- Relator(a)
- Ministra Laurita Vaz
- Órgão julgador
- Quinta Turma
- Data do julgamento
- 01/10/2013
- Data de publicação
- 10/10/2013
STJ – Acórdão, Rel. Ministra Laurita Vaz, Quinta Turma, j. 01/10/2013, p. 10/10/2013
HABEAS CORPUS. PENAL. FURTO PRIVILEGIADO. PLEITO DE APLICAÇÃO DO PRINCÍPIO DA INSIGNIFICÂNCIA. REITERAÇÃO DE PEDIDO JÁ JULGADO PELA QUINTA TURMA. RECONHECIMENTO DA FIGURA PRIVILEGIADA. SUBSTITUIÇÃO DA PENA DE RECLUSÃO POR DETENÇÃO. ILEGALIDADE. PENA NO MÍNIMO LEGAL SUBSTITUÍDA POR RESTRITIVAS DE DIREITOS. SUBSTITUIÇÃO POR MULTA. ORDEM DE HABEAS CORPUS PARCIALMENTE CONHECIDA E, NESSA PARTE, CONCEDIDA. 1. Quanto ao pedido de reconhecimento da atipicidade da conduta em razão da incidência do princípio da insignificância, o habeas corpus não pode ser conhecido, pois consubstancia-se em mera reiteração de pedido, vez que, apesar de se voltar contra acórdão diverso - apelação interposta contra decisão de rejeição da denúncia -, possui as mesmas partes, o mesmo fundamento, o mesmo processo originário e idêntico objeto ao do HC n.º 164.799/RS, de minha relatoria, denegado pela Quinta Turma do Superior Tribunal de Justiça. 2. Quando o Magistrado reconhece a figura do furto privilegiado, deve declinar as suas razões para optar por quaisquer dos privilégios constantes no § 2.º do art. 155 do Código Penal.

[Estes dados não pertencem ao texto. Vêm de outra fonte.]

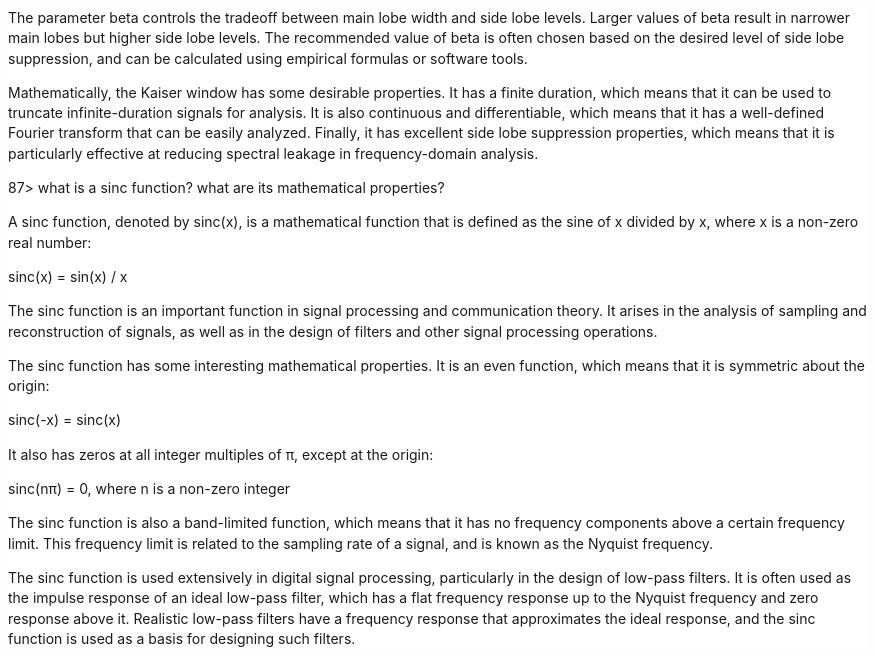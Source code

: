 The parameter beta controls the tradeoff between
main lobe width and side lobe levels. Larger
values of beta result in narrower main lobes but
higher side lobe levels. The recommended value of
beta is often chosen based on the desired level of
side lobe suppression, and can be calculated using
empirical formulas or software tools.

Mathematically, the Kaiser window has some
desirable properties. It has a finite duration,
which means that it can be used to truncate
infinite-duration signals for analysis. It is also
continuous and differentiable, which means that it
has a well-defined Fourier transform that can be
easily analyzed. Finally, it has excellent side
lobe suppression properties, which means that it
is particularly effective at reducing spectral
leakage in frequency-domain analysis.

87> what is a sinc function? what are its
mathematical properties?

A sinc function, denoted by sinc(x), is
a mathematical function that is defined as the
sine of x divided by x, where x is a non-zero real
number:

sinc(x) = sin(x) / x

The sinc function is an important function in
signal processing and communication theory. It
arises in the analysis of sampling and
reconstruction of signals, as well as in the
design of filters and other signal processing
operations.

The sinc function has some interesting
mathematical properties. It is an even function,
which means that it is symmetric about the origin:

sinc(-x) = sinc(x)

It also has zeros at all integer multiples of π,
except at the origin:

sinc(nπ) = 0, where n is a non-zero integer

The sinc function is also a band-limited function,
which means that it has no frequency components
above a certain frequency limit. This frequency
limit is related to the sampling rate of a signal,
and is known as the Nyquist frequency.

The sinc function is used extensively in digital
signal processing, particularly in the design of
low-pass filters. It is often used as the impulse
response of an ideal low-pass filter, which has
a flat frequency response up to the Nyquist
frequency and zero response above it. Realistic
low-pass filters have a frequency response that
approximates the ideal response, and the sinc
function is used as a basis for designing such
filters.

A inobservância dessa regra ofende o preceito contido no art. 93, inciso IX, da Constituição da República. 3. Nos termos da jurisprudência do Superior Tribunal de Justiça, quando é aplicada a pena privativa de liberdade no mínimo legal, substituída por sanções restritivas de direitos, ao Paciente primário e de bons antecedentes, não há razão para se obstar a concretização do privilégio em sua forma mais benéfica, consistente na substituição da pena de reclusão por multa. 4. No caso, o Tribunal a quo reconheceu que o Paciente era primário e não ostentava maus antecedentes, apesar de ter contra si diversas ações penais em andamento. Assim, pertinente a aplicação da forma mais benéfica do privilégio. 5. Ordem de Habeas corpus parcialmente conhecida e, nessa parte, concedida, para substituir a pena de detenção por pena de multa, a ser estabelecida segundo o prudente arbítrio do Juízo a quo. (HC n. 274.427/RS, relatora Ministra Laurita Vaz, Quinta Turma, julgado em 1/10/2013, DJe de 10/10/2013.)